The second transition type is that the highest-priority thread that has already been awoken is able to update the global state and its (local) stack. Only the highest-priority thread is able to make a transition because the programming model uses a priority preemptive scheduler. We now formally define exactly when  $q \rightsquigarrow q'$  holds for  $\Pi$ .

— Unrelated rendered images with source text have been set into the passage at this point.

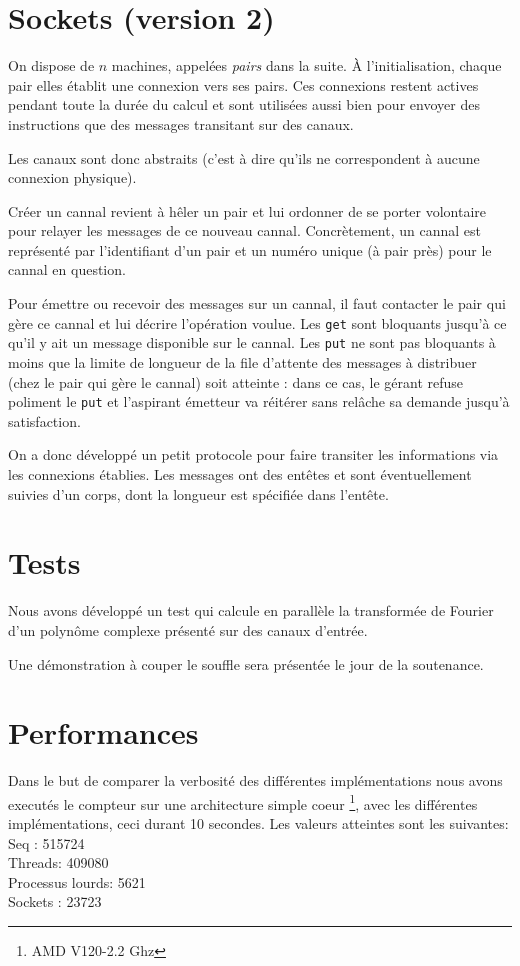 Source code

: \documentclass[a4paper]{article}
\begin{document}
\section{Sockets (version 2)}

On dispose de $n$ machines, appelées \emph{pairs} dans la suite.
À l'initialisation, chaque pair elles établit une connexion vers ses pairs.
Ces connexions restent actives pendant toute la durée du calcul et sont utilisées aussi bien pour envoyer des instructions
que des messages transitant sur des canaux.

Les canaux sont donc abstraits (c'est à dire qu'ils ne correspondent à aucune connexion physique).

Créer un cannal revient à hêler un pair et lui ordonner de se porter volontaire pour relayer les
messages de ce nouveau cannal. Concrètement, un cannal est représenté par l'identifiant d'un pair et
un numéro unique (à pair près) pour le cannal en question.

Pour émettre ou recevoir des messages sur un cannal, il faut contacter le pair qui gère ce cannal et
lui décrire l'opération voulue. Les \texttt{get} sont bloquants jusqu'à ce qu'il y ait un message disponible
sur le cannal. Les \texttt{put} ne sont pas bloquants à moins que la limite de longueur de la file d'attente
des messages à distribuer (chez le pair qui gère le cannal) soit atteinte : dans ce cas, le gérant refuse
poliment le \texttt{put} et l'aspirant émetteur va réitérer sans relâche sa demande jusqu'à satisfaction.

On a donc développé un petit protocole pour faire transiter les informations via les connexions établies.
Les messages ont des entêtes et sont éventuellement suivies d'un corps, dont la longueur est spécifiée dans l'entête.

\section{Tests}

Nous avons développé un test qui calcule en parallèle la transformée de Fourier d'un polynôme complexe présenté sur des canaux
d'entrée.

Une démonstration à couper le souffle sera présentée le jour de la soutenance.

\section{Performances}

Dans le but de comparer la verbosité des différentes implémentations
nous avons executés le compteur sur une architecture simple coeur
\footnote{AMD V120-2.2 Ghz}, avec
les différentes implémentations, ceci durant 10 secondes.
Les valeurs atteintes sont les suivantes: \\
Seq : 515724\\
Threads: 409080\\
Processus lourds: 5621\\
Sockets : 23723\\


 
\end{document}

- 1.  $\langle p, u_1, \ldots, \top \gamma_0^i, \ldots, u_n, \bar{o} \rangle \quad \rightsquigarrow \quad \langle p, u_1, \ldots, \gamma_0^i, \ldots, u_n, \bar{o} \rangle \quad iff \quad \text{priority}(g) \quad <$ priority( $\mathcal{P}_i$ ). Thread  $\mathcal{P}_i$  is only awoken if  $\mathcal{P}_i$  has a higher-priority than the currently executing thread.
- 2.  $\langle p, u_1, \ldots, \gamma_i u_i, u_{i+1}, \ldots, u_n, \bar{o} \rangle \rightsquigarrow \langle p', u_1, \ldots, u'u_i, u_{i+1}, \ldots, u_n, \bar{o}' \rangle$  iff
  - priority(g) = priority( $\mathcal{P}_i$ ) and  $r_i = \langle p, \gamma \rangle \hookrightarrow \langle p', u' \rangle \in \Delta_i$  and: (a) If  $r_i \in \mathsf{nolock}(\mathcal{P}_i)$ , then  $\bar{o}' = \bar{o}$ . The transition enabled by  $r_i$  does not update the state of any lock  $l_j \in L$ .
  - (b) If  $r_i \in acq(l_j \in L, \mathcal{P}_i)$  and  $\bar{o}[j] = 0$ , then  $\bar{o}' = \bar{o}[j \mapsto i]$ . The lock  $l_j$  must be free in g, and is owned by  $\mathcal{P}_i$  in g'. (c) If  $r_i \in \operatorname{rel}(l_j \in \boldsymbol{L}, \mathcal{P}_i)$  and  $\bar{o}[j] = i$ , then  $\bar{o}' = \bar{o}[j \mapsto 0]$ . The lock  $l_j$  must
  - be owned by  $\mathcal{P}_i$  in q, and is free in q'.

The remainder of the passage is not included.